About this task - Where the listing below reaches the line containing "the war is over, the", start writing out lines exactly, and stop once the line containing "heads of the" has been written.

---------- Recorded data

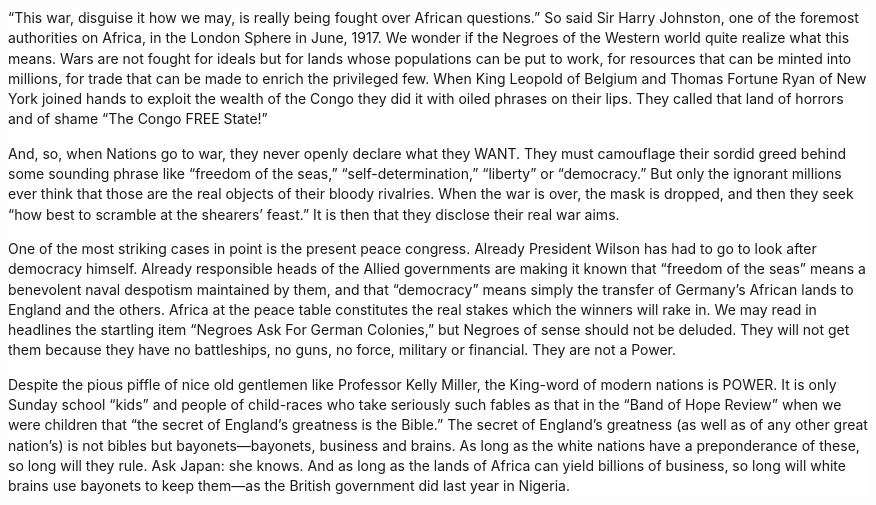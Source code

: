 “This war, disguise it how we may, is really being
fought over African questions.” So said Sir Harry Johnston,
one of the foremost authorities on Africa, in the
London Sphere in June, 1917. We wonder if the Negroes
of the Western world quite realize what this means.
Wars are not fought for ideals but for lands whose populations
can be put to work, for resources that can be
minted into millions, for trade that can be made to enrich
the privileged few. When King Leopold of Belgium
and Thomas Fortune Ryan of New York joined hands
to exploit the wealth of the Congo they did it with oiled
phrases on their lips. They called that land of horrors
and of shame “The Congo FREE State!”

And, so, when Nations go to war, they never openly
declare what they WANT. They must camouflage their
sordid greed behind some sounding phrase like “freedom
of the seas,” “self-determination,” “liberty” or “democracy.” 
But only the ignorant millions ever think that
those are the real objects of their bloody rivalries. When
the war is over, the mask is dropped, and then they seek
“how best to scramble at the shearers’ feast.” It is then
that they disclose their real war aims.

One of the most striking cases in point is the present
peace congress. Already President Wilson has had to go
to look after democracy himself. Already responsible
heads of the Allied governments are making it known
that “freedom of the seas” means a benevolent naval
despotism maintained by them, and that “democracy”
means simply the transfer of Germany’s African lands
to England and the others. Africa at the peace table constitutes
the real stakes which the winners will rake in.
We may read in headlines the startling item “Negroes
Ask For German Colonies,” but Negroes of sense should
not be deluded. They will not get them because they
have no battleships, no guns, no force, military or financial.
They are not a Power.

Despite the pious piffle of nice old gentlemen like Professor
Kelly Miller, the King-word of modern nations is
POWER. It is only Sunday school “kids” and people of
child-races who take seriously such fables as that in the
“Band of Hope Review” when we were children that
“the secret of England’s greatness is the Bible.” The
secret of England’s greatness (as well as of any other
great nation’s) is not bibles but bayonets&mdash;bayonets,
business and brains. As long as the white nations have
a preponderance of these, so long will they rule. Ask
Japan: she knows. And as long as the lands of Africa
can yield billions of business, so long will white brains
use bayonets to keep them&mdash;as the British government
did last year in Nigeria.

--------------------

Answer -
the war is over, the mask is dropped, and then they seek
“how best to scramble at the shearers’ feast.” It is then
that they disclose their real war aims.

One of the most striking cases in point is the present
peace congress. Already President Wilson has had to go
to look after democracy himself. Already responsible
heads of the Allied governments are making it known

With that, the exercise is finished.